Although the entries hold pictures, only their words are printed back, exactly as given.

--- START ---

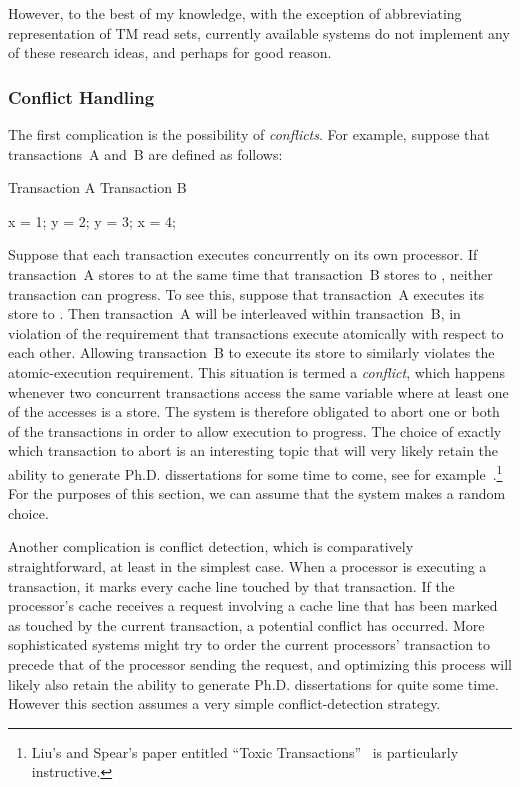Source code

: However, to the best of my knowledge, with the exception of abbreviating
representation of TM read sets, currently available systems do not
implement any of these research ideas, and perhaps for good reason.

\subsubsection{Conflict Handling}
\label{sec:future:Conflict Handling}

The first complication is the possibility of \emph{conflicts}.
For example, suppose that transactions~A and~B are defined as follows:

\begin{VerbatimU}
Transaction A       Transaction B

x = 1;              y = 2;
y = 3;              x = 4;
\end{VerbatimU}

Suppose that each transaction executes concurrently on its own processor.
If transaction~A stores to  at the same time that transaction~B
stores to , neither transaction can progress.
To see this, suppose that transaction~A executes its store to .
Then transaction~A will be interleaved within transaction~B, in violation
of the requirement that transactions execute atomically with respect to
each other.
Allowing transaction~B to execute its store to  similarly violates
the atomic-execution requirement.
This situation is termed a \emph{conflict}, which happens whenever two
concurrent transactions access the same variable where at least one of
the accesses is a store.
The system is therefore obligated to abort one or both of the transactions
in order to allow execution to progress.
The choice of exactly which transaction to abort is an interesting topic
that will very likely retain the ability to generate Ph.D. dissertations for
some time to come, see for
example~\cite{EgeAkpinar2011HTM2TLE}.\footnote{
	Liu's and Spear's paper entitled ``Toxic
	Transactions''~\cite{YujieLiu2011ToxicTransactions} is
	particularly instructive.}
For the purposes of this section, we can assume that the system makes
a random choice.

Another complication is conflict detection, which is comparatively
straightforward, at least in the simplest case.
When a processor is executing a transaction, it marks every cache line
touched by that transaction.
If the processor's cache receives a request involving a cache line that
has been marked as touched by the current transaction, a potential
conflict has occurred.
More sophisticated systems might try to order the current processors'
transaction to precede that of the processor sending the request, and
optimizing this process will likely also retain the ability to generate
Ph.D. dissertations for quite some time.
However this section assumes a very simple conflict-detection strategy.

--- END ---

- ANSWER
Source code

: However, to the best of my knowledge, with the exception of abbreviating
representation of TM read sets, currently available systems do not
implement any of these research ideas, and perhaps for good reason.

\subsubsection{Conflict Handling}
\label{sec:future:Conflict Handling}

The first complication is the possibility of \emph{conflicts}.
For example, suppose that transactions~A and~B are defined as follows:

\begin{VerbatimU}
Transaction A       Transaction B

x = 1;              y = 2;
y = 3;              x = 4;
\end{VerbatimU}

Suppose that each transaction executes concurrently on its own processor.
If transaction~A stores to  at the same time that transaction~B
stores to , neither transaction can progress.
To see this, suppose that transaction~A executes its store to .
Then transaction~A will be interleaved within transaction~B, in violation
of the requirement that transactions execute atomically with respect to
each other.
Allowing transaction~B to execute its store to  similarly violates
the atomic-execution requirement.
This situation is termed a \emph{conflict}, which happens whenever two
concurrent transactions access the same variable where at least one of
the accesses is a store.
The system is therefore obligated to abort one or both of the transactions
in order to allow execution to progress.
The choice of exactly which transaction to abort is an interesting topic
that will very likely retain the ability to generate Ph.D. dissertations for
some time to come, see for
example~\cite{EgeAkpinar2011HTM2TLE}.\footnote{
	Liu's and Spear's paper entitled ``Toxic
	Transactions''~\cite{YujieLiu2011ToxicTransactions} is
	particularly instructive.}
For the purposes of this section, we can assume that the system makes
a random choice.

Another complication is conflict detection, which is comparatively
straightforward, at least in the simplest case.
When a processor is executing a transaction, it marks every cache line
touched by that transaction.
If the processor's cache receives a request involving a cache line that
has been marked as touched by the current transaction, a potential
conflict has occurred.
More sophisticated systems might try to order the current processors'
transaction to precede that of the processor sending the request, and
optimizing this process will likely also retain the ability to generate
Ph.D. dissertations for quite some time.
However this section assumes a very simple conflict-detection strategy.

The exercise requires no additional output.